---------- MATERIAL TO PROCESS
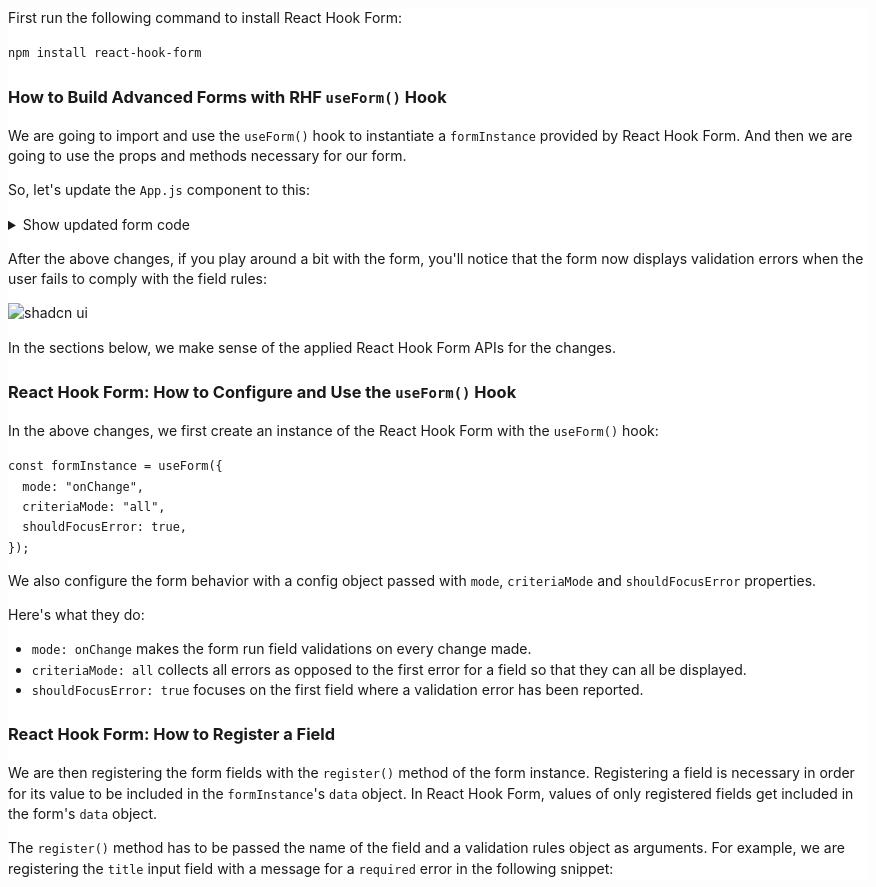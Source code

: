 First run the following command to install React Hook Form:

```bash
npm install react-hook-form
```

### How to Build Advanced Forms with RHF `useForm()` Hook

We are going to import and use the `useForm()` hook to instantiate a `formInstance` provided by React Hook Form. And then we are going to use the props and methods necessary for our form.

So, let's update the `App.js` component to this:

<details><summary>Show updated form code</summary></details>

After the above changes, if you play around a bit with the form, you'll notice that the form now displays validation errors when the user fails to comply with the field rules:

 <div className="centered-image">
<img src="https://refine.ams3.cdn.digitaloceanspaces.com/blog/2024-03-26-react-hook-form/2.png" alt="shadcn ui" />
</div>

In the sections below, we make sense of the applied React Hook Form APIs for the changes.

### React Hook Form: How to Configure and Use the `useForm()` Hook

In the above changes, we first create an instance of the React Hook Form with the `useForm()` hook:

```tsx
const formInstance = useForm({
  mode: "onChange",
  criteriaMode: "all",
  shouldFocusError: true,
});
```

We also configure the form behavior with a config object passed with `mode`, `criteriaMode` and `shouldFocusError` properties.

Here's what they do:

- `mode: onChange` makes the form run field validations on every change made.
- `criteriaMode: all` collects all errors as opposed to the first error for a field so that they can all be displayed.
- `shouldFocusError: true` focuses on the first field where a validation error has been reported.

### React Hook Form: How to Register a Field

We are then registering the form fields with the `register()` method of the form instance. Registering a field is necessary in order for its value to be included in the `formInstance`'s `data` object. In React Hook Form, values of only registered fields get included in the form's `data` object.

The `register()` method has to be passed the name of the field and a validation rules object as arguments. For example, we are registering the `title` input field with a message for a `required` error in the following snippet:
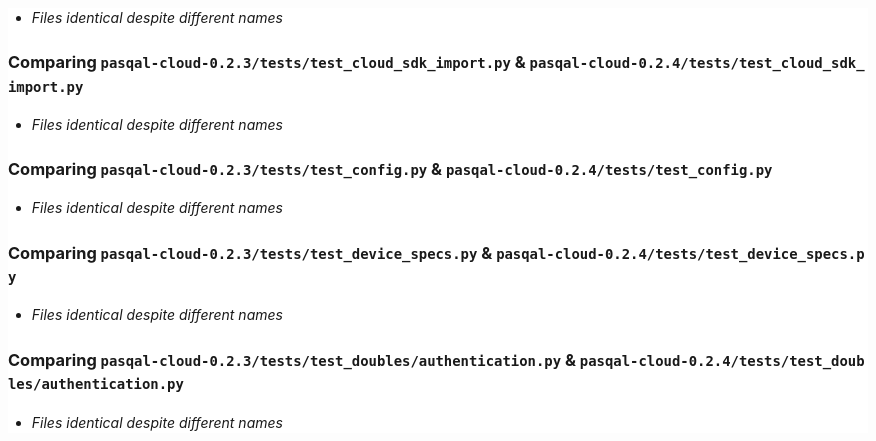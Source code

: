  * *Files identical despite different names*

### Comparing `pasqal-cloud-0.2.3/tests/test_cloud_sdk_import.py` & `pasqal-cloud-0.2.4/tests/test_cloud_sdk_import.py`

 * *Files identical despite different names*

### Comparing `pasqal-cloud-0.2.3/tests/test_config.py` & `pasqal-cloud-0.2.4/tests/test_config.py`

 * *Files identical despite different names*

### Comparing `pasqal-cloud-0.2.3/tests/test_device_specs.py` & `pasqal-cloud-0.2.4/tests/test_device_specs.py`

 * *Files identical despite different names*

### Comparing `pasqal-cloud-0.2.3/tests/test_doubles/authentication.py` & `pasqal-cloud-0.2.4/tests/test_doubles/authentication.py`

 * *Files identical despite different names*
--------------------
• [WHAT IS REQUIRED]
Go through the entries above and say how many lines include the word "pasqal". Give the number only.

• [RESPONSE FOR THIS EXERCISE]
4